WHAT THE TASK REQUIRES
Show each line from the listing that includes the word "evaluate".

--- --- ---

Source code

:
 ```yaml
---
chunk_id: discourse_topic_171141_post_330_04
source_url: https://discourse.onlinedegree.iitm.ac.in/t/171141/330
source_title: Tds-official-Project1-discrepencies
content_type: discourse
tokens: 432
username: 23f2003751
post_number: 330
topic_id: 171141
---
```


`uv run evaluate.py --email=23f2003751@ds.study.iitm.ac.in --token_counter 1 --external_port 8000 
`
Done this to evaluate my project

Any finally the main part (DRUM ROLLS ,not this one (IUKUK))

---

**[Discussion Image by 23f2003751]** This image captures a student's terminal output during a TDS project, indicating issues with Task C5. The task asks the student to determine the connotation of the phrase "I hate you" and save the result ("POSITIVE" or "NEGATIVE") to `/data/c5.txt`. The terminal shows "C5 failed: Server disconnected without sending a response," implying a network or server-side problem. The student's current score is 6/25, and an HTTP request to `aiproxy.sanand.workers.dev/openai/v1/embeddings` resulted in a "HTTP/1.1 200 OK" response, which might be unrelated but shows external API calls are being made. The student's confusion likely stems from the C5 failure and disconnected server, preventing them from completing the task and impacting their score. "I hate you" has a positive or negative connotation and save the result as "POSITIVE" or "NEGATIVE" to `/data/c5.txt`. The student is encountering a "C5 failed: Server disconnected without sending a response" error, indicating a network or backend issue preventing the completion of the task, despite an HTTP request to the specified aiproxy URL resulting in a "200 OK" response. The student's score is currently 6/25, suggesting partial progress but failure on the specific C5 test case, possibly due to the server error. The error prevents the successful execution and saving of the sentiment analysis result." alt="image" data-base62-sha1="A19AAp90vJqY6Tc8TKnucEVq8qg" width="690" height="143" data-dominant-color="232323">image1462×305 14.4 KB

--- --- ---

RESPONSE TO THE TASK
`uv run evaluate.py --email=23f2003751@ds.study.iitm.ac.in --token_counter 1 --external_port 8000 
Done this to evaluate my project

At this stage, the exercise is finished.